* [TASK TO CARRY OUT]: Reproduce the data in its entirety, exactly as written.

(Stored data)
§ §

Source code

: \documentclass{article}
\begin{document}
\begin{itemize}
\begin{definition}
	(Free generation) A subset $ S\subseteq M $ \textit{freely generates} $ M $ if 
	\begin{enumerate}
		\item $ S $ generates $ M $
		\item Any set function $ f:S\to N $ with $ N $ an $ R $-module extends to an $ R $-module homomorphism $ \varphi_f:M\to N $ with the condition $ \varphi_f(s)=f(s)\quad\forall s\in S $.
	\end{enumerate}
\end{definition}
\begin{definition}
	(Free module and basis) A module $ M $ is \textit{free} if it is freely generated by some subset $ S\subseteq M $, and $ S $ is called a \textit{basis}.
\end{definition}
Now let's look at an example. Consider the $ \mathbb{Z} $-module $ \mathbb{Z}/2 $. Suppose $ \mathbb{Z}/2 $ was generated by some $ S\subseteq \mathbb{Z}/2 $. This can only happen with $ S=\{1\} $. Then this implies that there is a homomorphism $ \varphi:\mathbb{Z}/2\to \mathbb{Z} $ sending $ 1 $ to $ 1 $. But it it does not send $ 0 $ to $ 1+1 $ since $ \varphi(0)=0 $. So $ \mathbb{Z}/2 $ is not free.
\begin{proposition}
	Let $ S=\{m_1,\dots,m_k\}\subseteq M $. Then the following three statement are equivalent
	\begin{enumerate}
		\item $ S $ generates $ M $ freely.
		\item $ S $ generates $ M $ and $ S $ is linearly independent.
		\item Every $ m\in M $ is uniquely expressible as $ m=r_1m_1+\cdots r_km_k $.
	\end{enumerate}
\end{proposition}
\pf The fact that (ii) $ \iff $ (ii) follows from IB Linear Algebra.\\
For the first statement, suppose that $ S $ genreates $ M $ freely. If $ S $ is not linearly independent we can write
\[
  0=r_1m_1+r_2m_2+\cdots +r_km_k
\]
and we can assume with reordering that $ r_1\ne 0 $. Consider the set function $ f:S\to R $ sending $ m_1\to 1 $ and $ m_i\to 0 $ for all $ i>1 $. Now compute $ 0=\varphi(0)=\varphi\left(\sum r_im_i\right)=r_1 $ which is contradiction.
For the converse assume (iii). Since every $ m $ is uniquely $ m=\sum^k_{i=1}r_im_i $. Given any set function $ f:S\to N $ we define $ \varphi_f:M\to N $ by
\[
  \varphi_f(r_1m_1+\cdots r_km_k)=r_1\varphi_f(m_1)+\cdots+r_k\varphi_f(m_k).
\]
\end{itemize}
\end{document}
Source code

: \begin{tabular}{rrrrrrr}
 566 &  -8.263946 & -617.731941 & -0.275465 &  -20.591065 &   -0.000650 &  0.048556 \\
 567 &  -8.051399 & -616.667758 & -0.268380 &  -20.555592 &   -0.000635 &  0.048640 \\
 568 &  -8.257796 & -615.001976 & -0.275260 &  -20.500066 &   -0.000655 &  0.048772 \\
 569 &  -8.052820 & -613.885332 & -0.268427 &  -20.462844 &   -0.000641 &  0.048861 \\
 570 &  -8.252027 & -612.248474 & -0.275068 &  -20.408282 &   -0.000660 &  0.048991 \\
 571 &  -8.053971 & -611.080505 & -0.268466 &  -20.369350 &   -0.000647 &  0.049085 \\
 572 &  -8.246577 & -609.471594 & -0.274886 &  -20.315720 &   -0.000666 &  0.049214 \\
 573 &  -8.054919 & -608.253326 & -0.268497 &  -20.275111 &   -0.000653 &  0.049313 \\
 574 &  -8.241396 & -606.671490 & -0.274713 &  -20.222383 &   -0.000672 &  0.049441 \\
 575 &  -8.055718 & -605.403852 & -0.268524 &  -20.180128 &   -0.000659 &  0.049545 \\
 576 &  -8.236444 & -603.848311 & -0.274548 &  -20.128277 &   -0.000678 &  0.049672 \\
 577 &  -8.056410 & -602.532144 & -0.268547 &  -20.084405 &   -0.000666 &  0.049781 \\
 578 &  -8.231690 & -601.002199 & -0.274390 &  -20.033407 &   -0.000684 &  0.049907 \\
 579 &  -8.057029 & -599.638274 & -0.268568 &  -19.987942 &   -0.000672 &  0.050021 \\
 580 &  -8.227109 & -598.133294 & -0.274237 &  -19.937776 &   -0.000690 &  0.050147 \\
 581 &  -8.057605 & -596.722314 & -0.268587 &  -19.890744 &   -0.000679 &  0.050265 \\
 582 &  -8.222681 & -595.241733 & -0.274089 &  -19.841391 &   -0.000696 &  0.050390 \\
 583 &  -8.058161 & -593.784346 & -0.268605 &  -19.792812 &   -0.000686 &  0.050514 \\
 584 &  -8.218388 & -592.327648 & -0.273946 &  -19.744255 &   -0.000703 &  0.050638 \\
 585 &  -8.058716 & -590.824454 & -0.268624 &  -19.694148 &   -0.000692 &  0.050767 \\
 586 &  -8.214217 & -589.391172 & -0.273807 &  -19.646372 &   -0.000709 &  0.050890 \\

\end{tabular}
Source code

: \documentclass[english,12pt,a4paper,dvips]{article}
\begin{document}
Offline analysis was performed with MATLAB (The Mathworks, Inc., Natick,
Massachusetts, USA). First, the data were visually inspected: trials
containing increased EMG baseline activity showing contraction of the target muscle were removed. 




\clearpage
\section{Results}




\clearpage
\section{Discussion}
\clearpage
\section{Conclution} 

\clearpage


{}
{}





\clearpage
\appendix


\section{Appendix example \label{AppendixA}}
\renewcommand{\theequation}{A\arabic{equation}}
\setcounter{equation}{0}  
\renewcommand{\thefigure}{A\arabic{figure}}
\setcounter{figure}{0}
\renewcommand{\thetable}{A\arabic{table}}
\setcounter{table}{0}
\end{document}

§ §

* [ANSWER BOX]:
Source code

: \documentclass{article}
\begin{document}
\begin{itemize}
\begin{definition}
	(Free generation) A subset $ S\subseteq M $ \textit{freely generates} $ M $ if 
	\begin{enumerate}
		\item $ S $ generates $ M $
		\item Any set function $ f:S\to N $ with $ N $ an $ R $-module extends to an $ R $-module homomorphism $ \varphi_f:M\to N $ with the condition $ \varphi_f(s)=f(s)\quad\forall s\in S $.
	\end{enumerate}
\end{definition}
\begin{definition}
	(Free module and basis) A module $ M $ is \textit{free} if it is freely generated by some subset $ S\subseteq M $, and $ S $ is called a \textit{basis}.
\end{definition}
Now let's look at an example. Consider the $ \mathbb{Z} $-module $ \mathbb{Z}/2 $. Suppose $ \mathbb{Z}/2 $ was generated by some $ S\subseteq \mathbb{Z}/2 $. This can only happen with $ S=\{1\} $. Then this implies that there is a homomorphism $ \varphi:\mathbb{Z}/2\to \mathbb{Z} $ sending $ 1 $ to $ 1 $. But it it does not send $ 0 $ to $ 1+1 $ since $ \varphi(0)=0 $. So $ \mathbb{Z}/2 $ is not free.
\begin{proposition}
	Let $ S=\{m_1,\dots,m_k\}\subseteq M $. Then the following three statement are equivalent
	\begin{enumerate}
		\item $ S $ generates $ M $ freely.
		\item $ S $ generates $ M $ and $ S $ is linearly independent.
		\item Every $ m\in M $ is uniquely expressible as $ m=r_1m_1+\cdots r_km_k $.
	\end{enumerate}
\end{proposition}
\pf The fact that (ii) $ \iff $ (ii) follows from IB Linear Algebra.\\
For the first statement, suppose that $ S $ genreates $ M $ freely. If $ S $ is not linearly independent we can write
\[
  0=r_1m_1+r_2m_2+\cdots +r_km_k
\]
and we can assume with reordering that $ r_1\ne 0 $. Consider the set function $ f:S\to R $ sending $ m_1\to 1 $ and $ m_i\to 0 $ for all $ i>1 $. Now compute $ 0=\varphi(0)=\varphi\left(\sum r_im_i\right)=r_1 $ which is contradiction.
For the converse assume (iii). Since every $ m $ is uniquely $ m=\sum^k_{i=1}r_im_i $. Given any set function $ f:S\to N $ we define $ \varphi_f:M\to N $ by
\[
  \varphi_f(r_1m_1+\cdots r_km_k)=r_1\varphi_f(m_1)+\cdots+r_k\varphi_f(m_k).
\]
\end{itemize}
\end{document}
Source code

: \begin{tabular}{rrrrrrr}
 566 &  -8.263946 & -617.731941 & -0.275465 &  -20.591065 &   -0.000650 &  0.048556 \\
 567 &  -8.051399 & -616.667758 & -0.268380 &  -20.555592 &   -0.000635 &  0.048640 \\
 568 &  -8.257796 & -615.001976 & -0.275260 &  -20.500066 &   -0.000655 &  0.048772 \\
 569 &  -8.052820 & -613.885332 & -0.268427 &  -20.462844 &   -0.000641 &  0.048861 \\
 570 &  -8.252027 & -612.248474 & -0.275068 &  -20.408282 &   -0.000660 &  0.048991 \\
 571 &  -8.053971 & -611.080505 & -0.268466 &  -20.369350 &   -0.000647 &  0.049085 \\
 572 &  -8.246577 & -609.471594 & -0.274886 &  -20.315720 &   -0.000666 &  0.049214 \\
 573 &  -8.054919 & -608.253326 & -0.268497 &  -20.275111 &   -0.000653 &  0.049313 \\
 574 &  -8.241396 & -606.671490 & -0.274713 &  -20.222383 &   -0.000672 &  0.049441 \\
 575 &  -8.055718 & -605.403852 & -0.268524 &  -20.180128 &   -0.000659 &  0.049545 \\
 576 &  -8.236444 & -603.848311 & -0.274548 &  -20.128277 &   -0.000678 &  0.049672 \\
 577 &  -8.056410 & -602.532144 & -0.268547 &  -20.084405 &   -0.000666 &  0.049781 \\
 578 &  -8.231690 & -601.002199 & -0.274390 &  -20.033407 &   -0.000684 &  0.049907 \\
 579 &  -8.057029 & -599.638274 & -0.268568 &  -19.987942 &   -0.000672 &  0.050021 \\
 580 &  -8.227109 & -598.133294 & -0.274237 &  -19.937776 &   -0.000690 &  0.050147 \\
 581 &  -8.057605 & -596.722314 & -0.268587 &  -19.890744 &   -0.000679 &  0.050265 \\
 582 &  -8.222681 & -595.241733 & -0.274089 &  -19.841391 &   -0.000696 &  0.050390 \\
 583 &  -8.058161 & -593.784346 & -0.268605 &  -19.792812 &   -0.000686 &  0.050514 \\
 584 &  -8.218388 & -592.327648 & -0.273946 &  -19.744255 &   -0.000703 &  0.050638 \\
 585 &  -8.058716 & -590.824454 & -0.268624 &  -19.694148 &   -0.000692 &  0.050767 \\
 586 &  -8.214217 & -589.391172 & -0.273807 &  -19.646372 &   -0.000709 &  0.050890 \\

\end{tabular}
Source code

: \documentclass[english,12pt,a4paper,dvips]{article}
\begin{document}
Offline analysis was performed with MATLAB (The Mathworks, Inc., Natick,
Massachusetts, USA). First, the data were visually inspected: trials
containing increased EMG baseline activity showing contraction of the target muscle were removed. 




\clearpage
\section{Results}




\clearpage
\section{Discussion}
\clearpage
\section{Conclution} 

\clearpage


{}
{}





\clearpage
\appendix


\section{Appendix example \label{AppendixA}}
\renewcommand{\theequation}{A\arabic{equation}}
\setcounter{equation}{0}  
\renewcommand{\thefigure}{A\arabic{figure}}
\setcounter{figure}{0}
\renewcommand{\thetable}{A\arabic{table}}
\setcounter{table}{0}
\end{document}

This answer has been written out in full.